Retrovirally mediated overexpression of versican v3 by arterial smooth muscle cells induces tropoelastin synthesis and elastic fiber formation in vitro and in neointima after vascular injury.

Versican is an extracellular matrix (ECM) proteoglycan that is synthesized as multiple splice variants. In a recent study, we demonstrated that retroviral-mediated overexpression of the variant V3, which lacks chondroitin sulfate (CS) chains, altered arterial smooth muscle cell (ASMC) phenotype in short-term cell culture. We now report that V3-overexpressing ASMCs exhibit significantly increased expression of tropoelastin and increased formation of elastic fibers in long-term cell cultures. In addition, V3-overexpressing ASMCs seeded into ballooned rat carotid arteries continued to overexpress V3 and, at 4 weeks after seeding, produced a highly structured neointima significantly enriched in elastic fiber lamellae.
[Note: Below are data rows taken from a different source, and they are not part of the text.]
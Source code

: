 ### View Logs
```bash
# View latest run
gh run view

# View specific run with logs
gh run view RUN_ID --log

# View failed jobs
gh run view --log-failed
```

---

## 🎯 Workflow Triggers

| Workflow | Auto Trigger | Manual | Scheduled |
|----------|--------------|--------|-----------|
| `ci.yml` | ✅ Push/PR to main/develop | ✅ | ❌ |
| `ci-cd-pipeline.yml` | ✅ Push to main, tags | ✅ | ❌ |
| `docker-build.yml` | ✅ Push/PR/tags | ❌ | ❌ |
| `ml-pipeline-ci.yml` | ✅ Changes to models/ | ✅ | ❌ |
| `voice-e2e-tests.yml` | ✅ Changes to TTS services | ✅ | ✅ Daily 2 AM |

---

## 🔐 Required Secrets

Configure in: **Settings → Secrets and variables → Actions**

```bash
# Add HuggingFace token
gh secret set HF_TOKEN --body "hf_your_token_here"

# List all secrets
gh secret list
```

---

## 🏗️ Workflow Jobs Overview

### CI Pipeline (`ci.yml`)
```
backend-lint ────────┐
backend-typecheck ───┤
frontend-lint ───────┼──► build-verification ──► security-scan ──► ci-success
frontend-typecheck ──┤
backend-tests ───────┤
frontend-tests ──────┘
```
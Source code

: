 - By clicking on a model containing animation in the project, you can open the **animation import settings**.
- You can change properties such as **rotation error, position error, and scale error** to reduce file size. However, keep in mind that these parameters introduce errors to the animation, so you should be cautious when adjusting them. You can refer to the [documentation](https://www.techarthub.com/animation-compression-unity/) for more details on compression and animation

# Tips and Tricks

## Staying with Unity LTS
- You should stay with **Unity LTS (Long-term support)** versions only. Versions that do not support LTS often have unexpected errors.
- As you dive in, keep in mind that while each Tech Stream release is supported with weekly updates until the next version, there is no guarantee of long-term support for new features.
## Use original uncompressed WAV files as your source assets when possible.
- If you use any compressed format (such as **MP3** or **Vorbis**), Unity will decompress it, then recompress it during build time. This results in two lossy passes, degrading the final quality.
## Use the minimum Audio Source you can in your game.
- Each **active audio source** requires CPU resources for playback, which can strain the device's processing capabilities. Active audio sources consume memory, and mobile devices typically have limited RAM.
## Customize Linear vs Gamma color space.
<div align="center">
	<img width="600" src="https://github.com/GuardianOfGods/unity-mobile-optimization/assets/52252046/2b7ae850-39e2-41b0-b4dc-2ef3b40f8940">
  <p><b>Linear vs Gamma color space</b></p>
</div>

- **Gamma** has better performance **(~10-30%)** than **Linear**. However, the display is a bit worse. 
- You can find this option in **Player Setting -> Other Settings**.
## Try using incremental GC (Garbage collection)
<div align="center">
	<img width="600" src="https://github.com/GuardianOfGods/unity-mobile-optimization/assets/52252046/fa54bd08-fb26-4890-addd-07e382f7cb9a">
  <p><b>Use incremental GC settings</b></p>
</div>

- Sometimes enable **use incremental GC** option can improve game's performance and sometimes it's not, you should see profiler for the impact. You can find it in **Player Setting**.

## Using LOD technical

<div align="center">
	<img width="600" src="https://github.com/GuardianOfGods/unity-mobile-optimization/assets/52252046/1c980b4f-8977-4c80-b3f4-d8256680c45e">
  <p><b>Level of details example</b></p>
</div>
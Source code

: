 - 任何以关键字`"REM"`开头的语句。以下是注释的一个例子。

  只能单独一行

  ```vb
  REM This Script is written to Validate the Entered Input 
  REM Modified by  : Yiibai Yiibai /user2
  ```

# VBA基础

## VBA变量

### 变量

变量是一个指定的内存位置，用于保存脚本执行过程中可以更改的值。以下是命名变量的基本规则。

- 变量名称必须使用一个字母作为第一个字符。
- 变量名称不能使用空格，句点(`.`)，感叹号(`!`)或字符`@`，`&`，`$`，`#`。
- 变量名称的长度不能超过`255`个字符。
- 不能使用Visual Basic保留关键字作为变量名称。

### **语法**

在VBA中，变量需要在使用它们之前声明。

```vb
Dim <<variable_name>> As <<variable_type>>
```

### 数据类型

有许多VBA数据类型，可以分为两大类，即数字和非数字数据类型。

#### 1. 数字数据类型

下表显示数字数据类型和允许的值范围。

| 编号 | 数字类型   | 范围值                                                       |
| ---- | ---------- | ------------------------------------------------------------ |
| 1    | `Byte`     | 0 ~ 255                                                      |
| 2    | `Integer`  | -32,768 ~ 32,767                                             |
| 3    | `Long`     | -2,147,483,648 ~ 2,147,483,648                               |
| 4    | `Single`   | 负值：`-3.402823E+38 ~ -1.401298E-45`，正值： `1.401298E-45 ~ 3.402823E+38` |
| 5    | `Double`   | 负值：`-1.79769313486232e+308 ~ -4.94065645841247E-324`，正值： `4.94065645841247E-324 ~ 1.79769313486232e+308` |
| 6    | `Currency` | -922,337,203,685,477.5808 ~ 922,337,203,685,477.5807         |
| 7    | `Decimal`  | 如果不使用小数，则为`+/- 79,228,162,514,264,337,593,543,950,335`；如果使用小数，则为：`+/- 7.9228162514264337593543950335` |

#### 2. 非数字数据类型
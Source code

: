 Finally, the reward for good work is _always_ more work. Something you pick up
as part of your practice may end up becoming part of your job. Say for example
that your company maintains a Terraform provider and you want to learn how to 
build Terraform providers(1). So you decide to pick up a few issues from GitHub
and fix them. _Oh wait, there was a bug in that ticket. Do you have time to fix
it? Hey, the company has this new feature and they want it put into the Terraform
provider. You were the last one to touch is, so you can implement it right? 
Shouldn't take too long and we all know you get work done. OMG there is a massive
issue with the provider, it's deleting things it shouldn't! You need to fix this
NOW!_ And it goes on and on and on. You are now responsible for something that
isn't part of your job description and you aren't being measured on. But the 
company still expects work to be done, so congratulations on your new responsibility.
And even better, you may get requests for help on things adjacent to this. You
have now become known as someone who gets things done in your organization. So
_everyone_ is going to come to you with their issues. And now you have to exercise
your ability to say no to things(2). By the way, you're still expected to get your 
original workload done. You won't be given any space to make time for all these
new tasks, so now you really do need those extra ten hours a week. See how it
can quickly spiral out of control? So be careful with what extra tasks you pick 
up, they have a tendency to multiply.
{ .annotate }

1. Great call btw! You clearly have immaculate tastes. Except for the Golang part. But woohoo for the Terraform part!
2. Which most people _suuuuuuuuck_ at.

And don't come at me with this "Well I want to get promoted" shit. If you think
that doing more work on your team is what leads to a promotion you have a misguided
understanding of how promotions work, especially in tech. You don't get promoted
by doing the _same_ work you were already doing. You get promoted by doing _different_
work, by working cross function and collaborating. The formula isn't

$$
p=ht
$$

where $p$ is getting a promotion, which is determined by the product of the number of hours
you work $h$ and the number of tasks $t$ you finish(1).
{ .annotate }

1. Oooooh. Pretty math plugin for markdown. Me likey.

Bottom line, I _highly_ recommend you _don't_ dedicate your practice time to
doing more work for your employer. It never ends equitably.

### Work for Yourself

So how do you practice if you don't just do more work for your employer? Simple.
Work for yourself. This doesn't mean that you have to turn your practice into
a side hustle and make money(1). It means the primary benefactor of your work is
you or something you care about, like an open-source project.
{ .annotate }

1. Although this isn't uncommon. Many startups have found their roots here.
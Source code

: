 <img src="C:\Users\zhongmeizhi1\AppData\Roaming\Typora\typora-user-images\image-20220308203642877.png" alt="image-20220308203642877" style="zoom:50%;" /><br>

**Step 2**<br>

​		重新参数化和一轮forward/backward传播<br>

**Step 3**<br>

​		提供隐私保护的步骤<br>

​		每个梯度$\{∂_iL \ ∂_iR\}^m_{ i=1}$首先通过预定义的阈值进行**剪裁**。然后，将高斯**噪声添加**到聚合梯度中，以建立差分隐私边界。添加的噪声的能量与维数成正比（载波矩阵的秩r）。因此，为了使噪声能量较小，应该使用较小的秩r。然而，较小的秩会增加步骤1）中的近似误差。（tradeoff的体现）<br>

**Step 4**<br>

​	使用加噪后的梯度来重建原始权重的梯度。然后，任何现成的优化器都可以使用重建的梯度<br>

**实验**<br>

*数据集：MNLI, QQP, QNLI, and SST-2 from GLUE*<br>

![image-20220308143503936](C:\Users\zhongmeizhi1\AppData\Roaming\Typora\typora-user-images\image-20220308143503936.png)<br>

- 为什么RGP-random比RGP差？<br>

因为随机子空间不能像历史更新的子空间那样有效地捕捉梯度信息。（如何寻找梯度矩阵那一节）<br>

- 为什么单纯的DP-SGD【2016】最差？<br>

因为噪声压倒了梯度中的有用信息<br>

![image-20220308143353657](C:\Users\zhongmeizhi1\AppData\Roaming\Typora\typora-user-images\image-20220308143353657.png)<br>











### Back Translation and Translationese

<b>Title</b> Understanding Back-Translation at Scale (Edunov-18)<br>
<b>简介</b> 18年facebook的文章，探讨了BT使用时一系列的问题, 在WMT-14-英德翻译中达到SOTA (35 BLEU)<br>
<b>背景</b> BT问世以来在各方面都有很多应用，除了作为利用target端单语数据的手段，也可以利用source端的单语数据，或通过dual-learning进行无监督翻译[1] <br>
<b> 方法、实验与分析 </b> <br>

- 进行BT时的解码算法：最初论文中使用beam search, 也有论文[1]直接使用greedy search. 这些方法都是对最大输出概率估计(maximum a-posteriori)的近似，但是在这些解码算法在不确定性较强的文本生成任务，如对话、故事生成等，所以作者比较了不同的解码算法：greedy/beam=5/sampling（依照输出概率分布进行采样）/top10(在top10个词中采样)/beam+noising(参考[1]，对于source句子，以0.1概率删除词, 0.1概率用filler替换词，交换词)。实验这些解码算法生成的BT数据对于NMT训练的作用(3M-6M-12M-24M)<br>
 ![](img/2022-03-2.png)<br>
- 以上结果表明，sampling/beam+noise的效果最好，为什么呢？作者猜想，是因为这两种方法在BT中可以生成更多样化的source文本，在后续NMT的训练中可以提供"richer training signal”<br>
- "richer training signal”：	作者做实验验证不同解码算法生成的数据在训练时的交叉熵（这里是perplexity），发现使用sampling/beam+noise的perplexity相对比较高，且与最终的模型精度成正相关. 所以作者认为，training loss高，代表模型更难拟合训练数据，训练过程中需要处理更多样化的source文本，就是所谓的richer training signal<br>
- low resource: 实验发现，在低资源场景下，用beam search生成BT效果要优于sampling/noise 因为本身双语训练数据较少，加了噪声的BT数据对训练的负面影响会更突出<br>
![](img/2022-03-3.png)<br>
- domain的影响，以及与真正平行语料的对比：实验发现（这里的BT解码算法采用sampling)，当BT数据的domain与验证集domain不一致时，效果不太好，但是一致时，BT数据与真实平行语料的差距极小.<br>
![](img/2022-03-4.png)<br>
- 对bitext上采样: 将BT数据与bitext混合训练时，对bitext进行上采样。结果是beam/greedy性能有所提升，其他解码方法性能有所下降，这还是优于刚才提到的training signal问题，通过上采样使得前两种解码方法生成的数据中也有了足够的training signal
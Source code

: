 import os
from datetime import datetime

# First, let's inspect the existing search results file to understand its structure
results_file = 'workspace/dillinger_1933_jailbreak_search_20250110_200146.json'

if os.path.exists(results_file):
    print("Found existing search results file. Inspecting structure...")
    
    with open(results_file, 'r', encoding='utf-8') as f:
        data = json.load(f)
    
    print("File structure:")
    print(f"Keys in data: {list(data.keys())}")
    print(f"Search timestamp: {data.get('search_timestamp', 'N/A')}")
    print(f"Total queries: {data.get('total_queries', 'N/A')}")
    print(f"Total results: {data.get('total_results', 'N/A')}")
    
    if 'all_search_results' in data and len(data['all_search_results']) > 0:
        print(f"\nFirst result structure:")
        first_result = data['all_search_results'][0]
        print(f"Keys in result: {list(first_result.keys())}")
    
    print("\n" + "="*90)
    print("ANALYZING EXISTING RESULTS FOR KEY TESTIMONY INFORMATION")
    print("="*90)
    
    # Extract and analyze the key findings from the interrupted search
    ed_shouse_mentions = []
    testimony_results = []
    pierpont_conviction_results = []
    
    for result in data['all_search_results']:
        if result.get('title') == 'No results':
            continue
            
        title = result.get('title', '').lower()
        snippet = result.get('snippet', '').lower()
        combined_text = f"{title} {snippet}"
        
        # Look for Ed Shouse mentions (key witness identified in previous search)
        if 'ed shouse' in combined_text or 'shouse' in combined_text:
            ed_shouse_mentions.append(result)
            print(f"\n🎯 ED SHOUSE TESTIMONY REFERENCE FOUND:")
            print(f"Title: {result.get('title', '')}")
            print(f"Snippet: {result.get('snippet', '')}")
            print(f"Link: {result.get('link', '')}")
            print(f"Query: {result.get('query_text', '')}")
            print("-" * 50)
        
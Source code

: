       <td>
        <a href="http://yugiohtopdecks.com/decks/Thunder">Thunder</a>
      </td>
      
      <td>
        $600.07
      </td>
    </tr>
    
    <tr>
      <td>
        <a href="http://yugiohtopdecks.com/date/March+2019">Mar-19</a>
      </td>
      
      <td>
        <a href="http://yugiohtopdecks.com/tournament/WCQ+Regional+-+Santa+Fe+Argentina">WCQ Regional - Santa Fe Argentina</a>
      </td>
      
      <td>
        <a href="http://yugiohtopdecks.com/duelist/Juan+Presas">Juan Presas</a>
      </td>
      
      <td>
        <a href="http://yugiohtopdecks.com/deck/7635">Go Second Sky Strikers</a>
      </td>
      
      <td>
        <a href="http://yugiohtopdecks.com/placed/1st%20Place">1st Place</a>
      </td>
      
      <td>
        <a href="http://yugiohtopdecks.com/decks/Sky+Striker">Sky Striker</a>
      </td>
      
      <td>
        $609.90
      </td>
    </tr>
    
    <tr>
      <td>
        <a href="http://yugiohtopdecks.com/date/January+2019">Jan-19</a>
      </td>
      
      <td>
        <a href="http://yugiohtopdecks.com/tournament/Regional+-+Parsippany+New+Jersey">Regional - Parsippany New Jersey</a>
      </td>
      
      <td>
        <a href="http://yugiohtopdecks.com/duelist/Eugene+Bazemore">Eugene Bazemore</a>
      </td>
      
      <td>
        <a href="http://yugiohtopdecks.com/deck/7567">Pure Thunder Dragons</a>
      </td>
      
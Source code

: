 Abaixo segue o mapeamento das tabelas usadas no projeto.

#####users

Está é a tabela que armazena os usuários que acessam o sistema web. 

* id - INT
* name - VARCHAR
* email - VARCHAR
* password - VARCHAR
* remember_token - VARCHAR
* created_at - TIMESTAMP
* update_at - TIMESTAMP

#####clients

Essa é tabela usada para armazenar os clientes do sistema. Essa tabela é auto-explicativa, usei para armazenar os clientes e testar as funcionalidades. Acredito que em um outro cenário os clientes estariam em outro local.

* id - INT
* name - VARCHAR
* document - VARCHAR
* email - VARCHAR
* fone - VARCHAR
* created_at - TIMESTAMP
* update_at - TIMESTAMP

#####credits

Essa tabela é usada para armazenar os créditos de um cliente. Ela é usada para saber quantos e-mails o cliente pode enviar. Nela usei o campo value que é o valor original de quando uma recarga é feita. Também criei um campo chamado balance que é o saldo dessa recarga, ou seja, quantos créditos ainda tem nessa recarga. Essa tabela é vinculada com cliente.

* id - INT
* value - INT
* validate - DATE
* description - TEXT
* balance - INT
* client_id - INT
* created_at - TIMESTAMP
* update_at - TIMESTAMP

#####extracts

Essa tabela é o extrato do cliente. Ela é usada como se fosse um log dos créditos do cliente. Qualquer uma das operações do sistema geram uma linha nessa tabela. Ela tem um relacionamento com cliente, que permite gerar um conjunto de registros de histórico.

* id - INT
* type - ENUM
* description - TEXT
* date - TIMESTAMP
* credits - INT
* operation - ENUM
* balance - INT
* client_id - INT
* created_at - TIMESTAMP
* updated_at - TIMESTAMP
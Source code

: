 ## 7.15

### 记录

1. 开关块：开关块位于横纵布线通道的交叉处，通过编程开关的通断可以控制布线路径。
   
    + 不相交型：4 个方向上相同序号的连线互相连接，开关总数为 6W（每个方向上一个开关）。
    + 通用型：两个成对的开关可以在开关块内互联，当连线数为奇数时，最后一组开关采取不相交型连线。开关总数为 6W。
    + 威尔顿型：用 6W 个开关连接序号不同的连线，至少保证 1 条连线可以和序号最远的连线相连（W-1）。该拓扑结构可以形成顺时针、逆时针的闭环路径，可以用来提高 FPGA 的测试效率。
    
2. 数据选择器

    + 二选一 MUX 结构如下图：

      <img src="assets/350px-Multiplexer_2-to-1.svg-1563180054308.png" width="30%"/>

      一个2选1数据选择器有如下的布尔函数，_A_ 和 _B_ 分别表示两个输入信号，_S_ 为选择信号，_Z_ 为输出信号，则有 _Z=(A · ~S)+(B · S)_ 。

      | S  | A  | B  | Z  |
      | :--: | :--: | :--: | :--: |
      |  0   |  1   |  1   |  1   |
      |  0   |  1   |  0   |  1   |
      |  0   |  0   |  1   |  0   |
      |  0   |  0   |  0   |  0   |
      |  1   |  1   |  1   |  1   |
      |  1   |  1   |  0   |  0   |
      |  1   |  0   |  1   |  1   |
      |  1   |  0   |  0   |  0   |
In contrast to the hydrated, myxoid neointima produced by rounded or stellate vector-alone--transduced cells, V3-expressing cells produced a compact and highly ordered neointima, which contained elongated ASMCs that were arranged in parallel arrays and separated by densely packed collagen bundles and elastic fibers. These results indicate that a variant of versican is involved in elastic fiber assembly and may represent a novel therapeutic approach to facilitate the formation of elastic fibers.